#### [ACTIVITY]
Starting with the line that holds "纯远程办公 6 年了，码农领域" and stopping after the line that holds "3**: affinché l'aggiornamento", repeat the lines below word for word, without the pictures.
──────── MATERIAL FOR THIS TASK
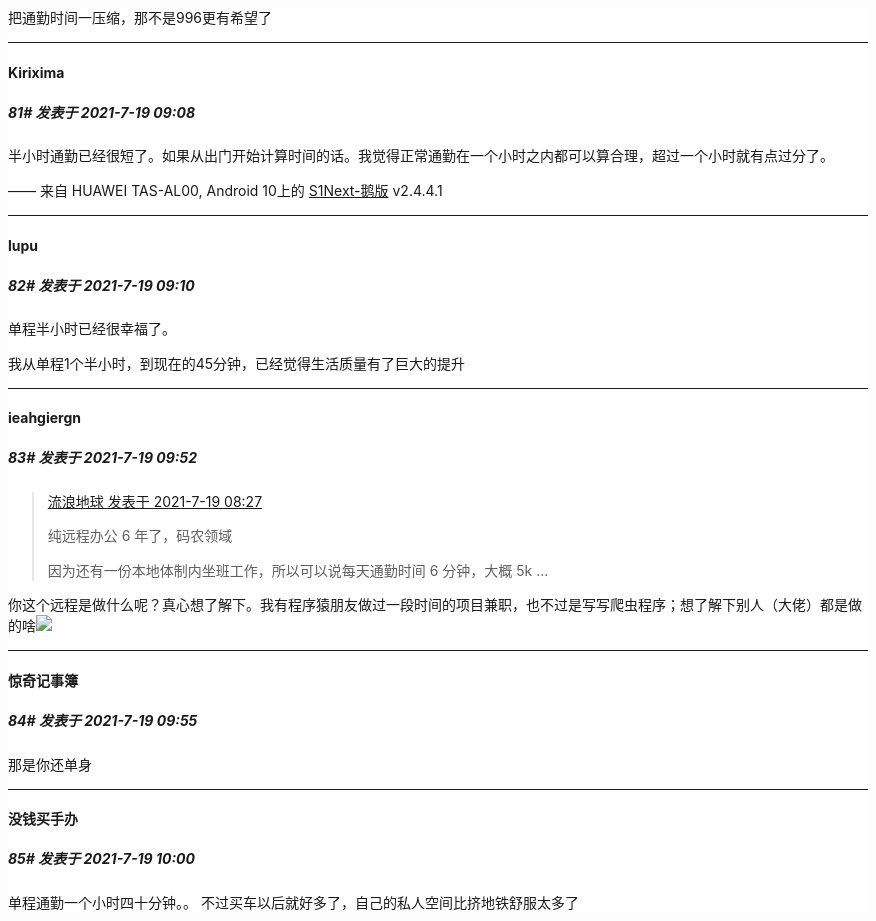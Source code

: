 把通勤时间一压缩，那不是996更有希望了


*****

####  Kirixima  
##### 81#       发表于 2021-7-19 09:08


半小时通勤已经很短了。如果从出门开始计算时间的话。我觉得正常通勤在一个小时之内都可以算合理，超过一个小时就有点过分了。

—— 来自 HUAWEI TAS-AL00, Android 10上的 [S1Next-鹅版](https://github.com/ykrank/S1-Next/releases) v2.4.4.1


*****

####  lupu  
##### 82#       发表于 2021-7-19 09:10


单程半小时已经很幸福了。

我从单程1个半小时，到现在的45分钟，已经觉得生活质量有了巨大的提升


*****

####  ieahgiergn  
##### 83#       发表于 2021-7-19 09:52


<blockquote><a href="httphttps://bbs.saraba1st.com/2b/forum.php?mod=redirect&amp;goto=findpost&amp;pid=52014983&amp;ptid=2015975" target="_blank">流浪地球 发表于 2021-7-19 08:27</a>

纯远程办公 6 年了，码农领域


因为还有一份本地体制内坐班工作，所以可以说每天通勤时间 6 分钟，大概 5k ...</blockquote>
你这个远程是做什么呢？真心想了解下。我有程序猿朋友做过一段时间的项目兼职，也不过是写写爬虫程序；想了解下别人（大佬）都是做的啥<img src="https://static.saraba1st.com/image/smiley/face2017/075.png" referrerpolicy="no-referrer">


*****

####  惊奇记事簿  
##### 84#       发表于 2021-7-19 09:55


那是你还单身


*****

####  没钱买手办  
##### 85#       发表于 2021-7-19 10:00


单程通勤一个小时四十分钟。。
不过买车以后就好多了，自己的私人空间比挤地铁舒服太多了
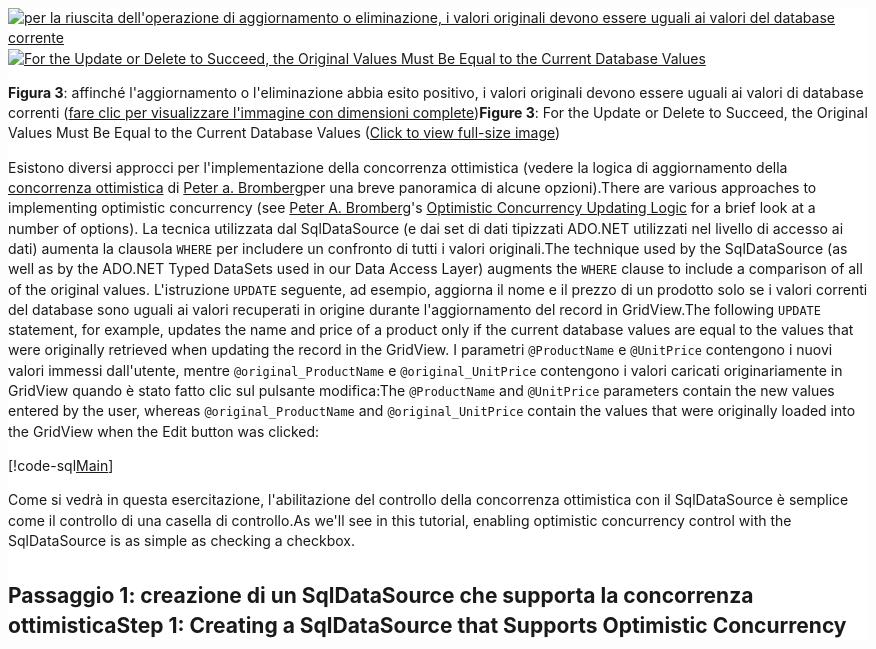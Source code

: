 <span data-ttu-id="d5575-142">[![per la riuscita dell'operazione di aggiornamento o eliminazione, i valori originali devono essere uguali ai valori del database corrente](implementing-optimistic-concurrency-with-the-sqldatasource-cs/_static/image3.gif)](implementing-optimistic-concurrency-with-the-sqldatasource-cs/_static/image3.png)</span><span class="sxs-lookup"><span data-stu-id="d5575-142">[![For the Update or Delete to Succeed, the Original Values Must Be Equal to the Current Database Values](implementing-optimistic-concurrency-with-the-sqldatasource-cs/_static/image3.gif)](implementing-optimistic-concurrency-with-the-sqldatasource-cs/_static/image3.png)</span></span>

<span data-ttu-id="d5575-143">**Figura 3**: affinché l'aggiornamento o l'eliminazione abbia esito positivo, i valori originali devono essere uguali ai valori di database correnti ([fare clic per visualizzare l'immagine con dimensioni complete](implementing-optimistic-concurrency-with-the-sqldatasource-cs/_static/image4.png))</span><span class="sxs-lookup"><span data-stu-id="d5575-143">**Figure 3**: For the Update or Delete to Succeed, the Original Values Must Be Equal to the Current Database Values ([Click to view full-size image](implementing-optimistic-concurrency-with-the-sqldatasource-cs/_static/image4.png))</span></span>

<span data-ttu-id="d5575-144">Esistono diversi approcci per l'implementazione della concorrenza ottimistica (vedere la logica di aggiornamento della [concorrenza ottimistica](http://www.eggheadcafe.com/articles/20050719.asp) di [Peter a. Bromberg](http://www.eggheadcafe.com/articles/pbrombergresume.asp)per una breve panoramica di alcune opzioni).</span><span class="sxs-lookup"><span data-stu-id="d5575-144">There are various approaches to implementing optimistic concurrency (see [Peter A. Bromberg](http://www.eggheadcafe.com/articles/pbrombergresume.asp)'s [Optimistic Concurrency Updating Logic](http://www.eggheadcafe.com/articles/20050719.asp) for a brief look at a number of options).</span></span> <span data-ttu-id="d5575-145">La tecnica utilizzata dal SqlDataSource (e dai set di dati tipizzati ADO.NET utilizzati nel livello di accesso ai dati) aumenta la clausola `WHERE` per includere un confronto di tutti i valori originali.</span><span class="sxs-lookup"><span data-stu-id="d5575-145">The technique used by the SqlDataSource (as well as by the ADO.NET Typed DataSets used in our Data Access Layer) augments the `WHERE` clause to include a comparison of all of the original values.</span></span> <span data-ttu-id="d5575-146">L'istruzione `UPDATE` seguente, ad esempio, aggiorna il nome e il prezzo di un prodotto solo se i valori correnti del database sono uguali ai valori recuperati in origine durante l'aggiornamento del record in GridView.</span><span class="sxs-lookup"><span data-stu-id="d5575-146">The following `UPDATE` statement, for example, updates the name and price of a product only if the current database values are equal to the values that were originally retrieved when updating the record in the GridView.</span></span> <span data-ttu-id="d5575-147">I parametri `@ProductName` e `@UnitPrice` contengono i nuovi valori immessi dall'utente, mentre `@original_ProductName` e `@original_UnitPrice` contengono i valori caricati originariamente in GridView quando è stato fatto clic sul pulsante modifica:</span><span class="sxs-lookup"><span data-stu-id="d5575-147">The `@ProductName` and `@UnitPrice` parameters contain the new values entered by the user, whereas `@original_ProductName` and `@original_UnitPrice` contain the values that were originally loaded into the GridView when the Edit button was clicked:</span></span>

[!code-sql[Main](implementing-optimistic-concurrency-with-the-sqldatasource-cs/samples/sample1.sql)]

<span data-ttu-id="d5575-148">Come si vedrà in questa esercitazione, l'abilitazione del controllo della concorrenza ottimistica con il SqlDataSource è semplice come il controllo di una casella di controllo.</span><span class="sxs-lookup"><span data-stu-id="d5575-148">As we'll see in this tutorial, enabling optimistic concurrency control with the SqlDataSource is as simple as checking a checkbox.</span></span>

## <a name="step-1-creating-a-sqldatasource-that-supports-optimistic-concurrency"></a><span data-ttu-id="d5575-149">Passaggio 1: creazione di un SqlDataSource che supporta la concorrenza ottimistica</span><span class="sxs-lookup"><span data-stu-id="d5575-149">Step 1: Creating a SqlDataSource that Supports Optimistic Concurrency</span></span>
────────────────
#### [RESULT OF THIS TASK]
纯远程办公 6 年了，码农领域


因为还有一份本地体制内坐班工作，所以可以说每天通勤时间 6 分钟，大概 5k ...</blockquote>
你这个远程是做什么呢？真心想了解下。我有程序猿朋友做过一段时间的项目兼职，也不过是写写爬虫程序；想了解下别人（大佬）都是做的啥<img src="https://static.saraba1st.com/image/smiley/face2017/075.png" referrerpolicy="no-referrer">


*****

####  惊奇记事簿  
##### 84#       发表于 2021-7-19 09:55


那是你还单身


*****

####  没钱买手办  
##### 85#       发表于 2021-7-19 10:00


单程通勤一个小时四十分钟。。
不过买车以后就好多了，自己的私人空间比挤地铁舒服太多了
Source code

: <span data-ttu-id="d5575-142">[![per la riuscita dell'operazione di aggiornamento o eliminazione, i valori originali devono essere uguali ai valori del database corrente](implementing-optimistic-concurrency-with-the-sqldatasource-cs/_static/image3.gif)](implementing-optimistic-concurrency-with-the-sqldatasource-cs/_static/image3.png)</span><span class="sxs-lookup"><span data-stu-id="d5575-142">[![For the Update or Delete to Succeed, the Original Values Must Be Equal to the Current Database Values](implementing-optimistic-concurrency-with-the-sqldatasource-cs/_static/image3.gif)](implementing-optimistic-concurrency-with-the-sqldatasource-cs/_static/image3.png)</span></span>

<span data-ttu-id="d5575-143">**Figura 3**: affinché l'aggiornamento o l'eliminazione abbia esito positivo, i valori originali devono essere uguali ai valori di database correnti ([fare clic per visualizzare l'immagine con dimensioni complete](implementing-optimistic-concurrency-with-the-sqldatasource-cs/_static/image4.png))</span><span class="sxs-lookup"><span data-stu-id="d5575-143">**Figure 3**: For the Update or Delete to Succeed, the Original Values Must Be Equal to the Current Database Values ([Click to view full-size image](implementing-optimistic-concurrency-with-the-sqldatasource-cs/_static/image4.png))</span></span>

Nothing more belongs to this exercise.